**YOUR GOAL:** Copy out the lines of the records below, and only those lines, from the one with "in dynamic environments" through the one with "the internet etc.", exactly as they appear.

(Source texts of formatted documents)
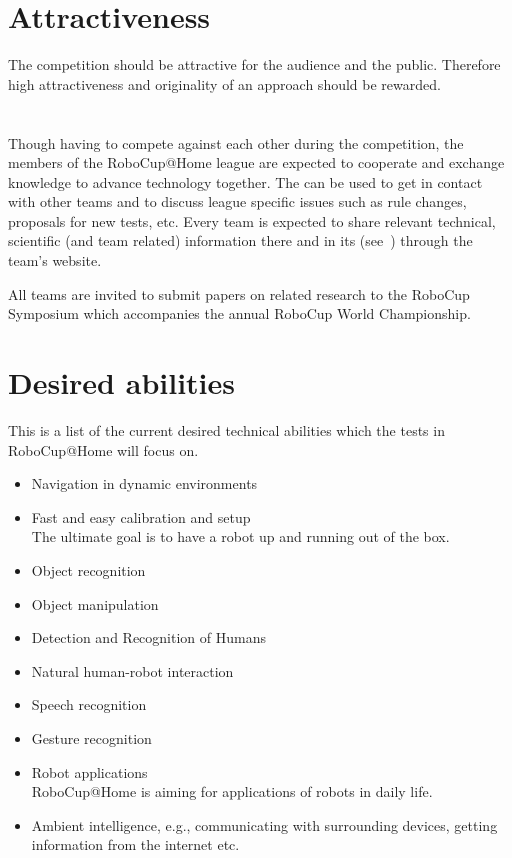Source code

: \section{Attractiveness}
\label{concept:attractiveness}
The competition should be attractive for the audience and the public. Therefore high attractiveness and originality of an approach should be rewarded.

\section{}
\label{concept:community}
Though having to compete against each other during the competition, the members of the RoboCup@Home league are expected to cooperate and exchange knowledge to advance technology together. The  can be used to get in contact with other teams and to discuss league specific issues such as rule changes, proposals for new tests, etc.
Every team is expected to share relevant technical, scientific (and team related) information there and in its  (see~) through the team's website.

All teams are invited to submit papers on related research to the RoboCup Symposium which accompanies the annual RoboCup World Championship.

\section{Desired abilities}
\label{concept:desired_abilities}
This is a list of the current desired technical abilities which the tests in RoboCup@Home will focus on.

\begin{itemize}
\item Navigation in dynamic environments
\item Fast and easy calibration and setup \\ The ultimate goal is to have a robot up and running out of the box.
\item Object recognition
\item Object manipulation
\item Detection and Recognition of Humans
\item Natural human-robot interaction
\item Speech recognition
\item Gesture recognition
\item Robot applications \\ RoboCup@Home is aiming for applications of robots in daily life.
\item Ambient intelligence, e.g., communicating with surrounding devices, getting information from the internet etc.
\end{itemize}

**OUTPUT FOR THIS TASK:**
\item Navigation in dynamic environments
\item Fast and easy calibration and setup \\ The ultimate goal is to have a robot up and running out of the box.
\item Object recognition
\item Object manipulation
\item Detection and Recognition of Humans
\item Natural human-robot interaction
\item Speech recognition
\item Gesture recognition
\item Robot applications \\ RoboCup@Home is aiming for applications of robots in daily life.
\item Ambient intelligence, e.g., communicating with surrounding devices, getting information from the internet etc.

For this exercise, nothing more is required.